Полная.
Такие сны подходили скорее прыщавому недорослю, чем бывшему вышибале харьковского борделя. Было странно тогда узнать от бойких барышень, что девкой вполне можно назвать и любого парня, если он не это самое; разве что лже-мужчинское словечко выходило подлиннее и позаковыристей. Впрочем, с этим самым у Федора все было путем еще в незабвенном Кус-Кренделе. Сперва на пьяной гулянке в избе Устиньи Скокухи, где сама Устя — полногрудая деваха-перестарок — затащила Федьку в подклеть. Потом Матренина дочь приглашала забор подновить: подновил и забор, и дочку, и явившуюся невпопад Матрену.
Потом...
Это самое парню не понравилось. Скучно. Будто работа без цели: пыхтишь, пыхтишь, а толку — чуть. Из детства, из тех плохопамятных лет, когда были еще живы отец с матерью, всплывало: ночная возня на печи. Батя тяжко дышит, всхрапывает загнанной лошадью, а мамка ничего: посвистывает себе в нос, пока не охнет.
— Чего вы там? — недовольно спрашивал с лавки разбуженный Федюньша. — Эй, чего вы?!
— Спи, сына, — откликался батя после молчания. — То я это самое, будь оно неладно...
Через год батю придавило лесиной. Мамка пережила его на осень и пол-зимы: сгорела в одночасье. От лихоманки? от горя? люди говорили разное. Тем не менее в избу, для присмотра и надзора, вселилась строгая божатушка, староверка из Белого скита, и ни о какой возне на печи даже речи не стало.
Грех, оказалось, смертный; за него, бабы-девки, на том свете черти клещами причинное место откручивают.
В чертей Федька не верил. И в грех. Даже в Харькове, увлеченный томной по-утреннему барышней в ее отдельный нумер — не верил. Скучно ей, и Федору скучно. Тоже занятие, не хуже подкидного дурака. Пусть ее болтает, что страсть кипучая, что такого дусю поискать, что он, Федор, ее цыпа-ляля. Пусть.
Но крымские сны... они были совсем, совсем другие.
Не скучные — сладкие.
Страшные.
В этих снах он любил Княгиню, и Княгиня любила его. Слово «любил» здесь подворачивалось под руку (на язык?!) само собой, этаким наглым колобком, хотя лично Федору оно казалось совершенно неуместным. В этих снах они с Княгиней были однолетками: без возраста — оба.
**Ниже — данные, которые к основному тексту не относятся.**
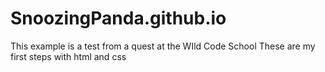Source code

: # SnoozingPanda.github.io

This example is a test from a quest at the WIld Code School
These are my first steps with html and css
В этих снах возня на печи казалась грязной и чистой одновременно: так иногда восхищаются животными, свободными от предрассудков детьми природы, деликатно не замечая дерьма на собственном, аккуратно подстриженном газоне.
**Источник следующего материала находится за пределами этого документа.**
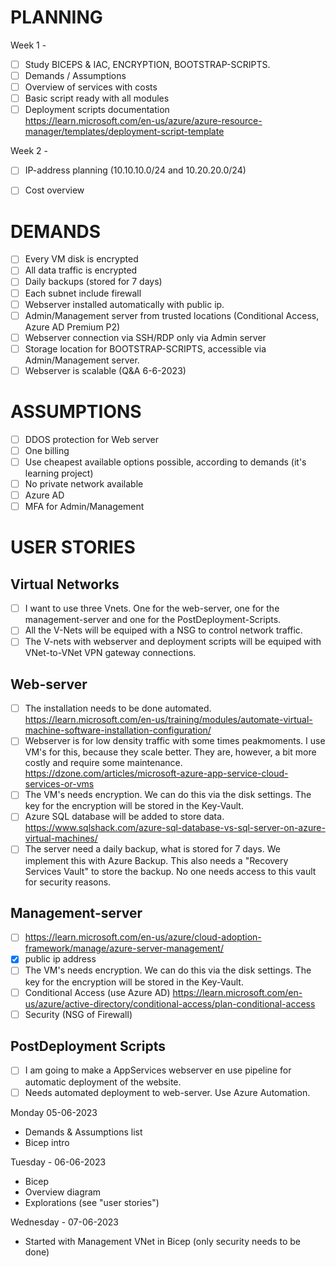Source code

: # PLANNING

Week 1 - 
  - [ ] Study BICEPS & IAC, ENCRYPTION, BOOTSTRAP-SCRIPTS.
  - [ ] Demands / Assumptions
  - [ ] Overview of services with costs
  - [ ] Basic script ready with all modules
  - [ ] Deployment scripts documentation  
        https://learn.microsoft.com/en-us/azure/azure-resource-manager/templates/deployment-script-template 

Week 2 - 
  - [ ] IP-address planning (10.10.10.0/24 and 10.20.20.0/24)
  - [ ] Cost overview


# DEMANDS
  - [ ] Every VM disk is encrypted
  - [ ] All data traffic is encrypted
  - [ ] Daily backups (stored for 7 days)
  - [ ] Each subnet include firewall
  - [ ] Webserver installed automatically with public ip.
  - [ ] Admin/Management server from trusted locations (Conditional Access, Azure AD Premium P2)
  - [ ] Webserver connection via SSH/RDP only via Admin server
  - [ ] Storage location for BOOTSTRAP-SCRIPTS, accessible via Admin/Management server.
  - [ ] Webserver is scalable (Q&A 6-6-2023)
  
# ASSUMPTIONS
  - [ ] DDOS protection for Web server
  - [ ] One billing
  - [ ] Use cheapest available options possible, according to demands (it's learning project)
  - [ ] No private network available
  - [ ] Azure AD 
  - [ ] MFA for Admin/Management

# USER STORIES  
## Virtual Networks
  - [ ] I want to use three Vnets. One for the web-server, one for the management-server and one for the PostDeployment-Scripts.
  - [ ] All the V-Nets will be equiped with a NSG to control network traffic.
  - [ ] The V-nets with webserver and deployment scripts will be equiped with VNet-to-VNet VPN gateway connections.

## Web-server  
  - [ ] The installation needs to be done automated.
        https://learn.microsoft.com/en-us/training/modules/automate-virtual-machine-software-installation-configuration/
  - [ ] Webserver is for low density traffic with some times peakmoments. I use VM's for this, because they scale better. They are, however, a bit more costly and require some maintenance.
        https://dzone.com/articles/microsoft-azure-app-service-cloud-services-or-vms
  - [ ] The VM's needs encryption. We can do this via the disk settings. The key for the encryption will be stored in the Key-Vault.
  - [ ] Azure SQL database will be added to store data.
        https://www.sqlshack.com/azure-sql-database-vs-sql-server-on-azure-virtual-machines/
  - [ ]  The server need a daily backup, what is stored for 7 days. We implement this with Azure Backup. This also needs a "Recovery Services Vault" to store the backup. No one needs access to this vault for security reasons.

## Management-server  
  - [ ] https://learn.microsoft.com/en-us/azure/cloud-adoption-framework/manage/azure-server-management/
  - [x] public ip address
  - [ ] The VM's needs encryption. We can do this via the disk settings. The key for the encryption will be stored in the Key-Vault.
  - [ ] Conditional Access (use Azure AD)
        https://learn.microsoft.com/en-us/azure/active-directory/conditional-access/plan-conditional-access
  - [ ] Security (NSG of Firewall)
    
## PostDeployment Scripts
  - [ ] I am going to make a AppServices webserver en use pipeline for automatic deployment of the website.
  - [ ] Needs automated deployment to web-server. Use Azure Automation.

Monday 05-06-2023
- Demands & Assumptions list
- Bicep intro

Tuesday - 06-06-2023
- Bicep
- Overview diagram
- Explorations (see "user stories")

Wednesday - 07-06-2023
- Started with Management VNet in Bicep (only security needs to be done)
...ритм. Завораживает, подчиняет; растворяет в себе... творит заново. Изменчивый, как правда, и неизменный, как ложь.
...вкус. Вкус соли, крови, маслянистой помады, невысказанных слов, скрытой мелодии, вкус запретного плода, слаще которого только предсмертный вздох; на языке остается память о вкусе, властно требуя повторения.
...стон.
Вздрогнув, Федор принялся истово торговаться с пасечником, похожим на гриб в своей соломенной шляпе. Медовые соты текли сладостью, возвращая обратно, в сны, в память — но парень уже завернул их в промасленную бумагу и спрятал в уголок корзинки.
Меда ему не заказывали.
Пусть.
Он отошел к забору, где жалась самая шелудивая из всех базарных собак. Отломал краюху от свежей буханки; бросил животине. Та благодарно заморгала слезящимися глазами, но подойти не решилась.
— Бери, бери... Ешь!
Собака уцепила хлеб и на всякий случай забилась в уголок: вдруг отнимут?
Здесь, на базаре, в раю изобильном, праздничном, надо ухо востро держать. А у нее, у суки шелудивой, одно ухо лоскутом висит, а другое и вовсе откушено. Где тут — востро...
...тело вжимается в тело. Раз за разом, прибоем — в скалы.
И чувствует новый Федор, без возраста, без стыда — меняется. Словно каждое соприкосновение обтесывает его под Княгиню: хрупкими стали плечи, длиннее — пальцы, вот синяя жилка пробилась на шее...
Где мужчина?
Где женщина?
Некто сам себя любит.
Некто?.. никто.
Знай же, Никто, мой любезный, что будешь ты самый последний съеден, когда я разделаюсь с прочими; вот мой подарок!..
Моргает Федор.
Больно сны вспоминать.
А не вспоминать — трижды больней.
* * *
Напротив, совершенно не интересуясь чьими бы то ни было душевными терзаниями, приценивался к абрикосам некий господин.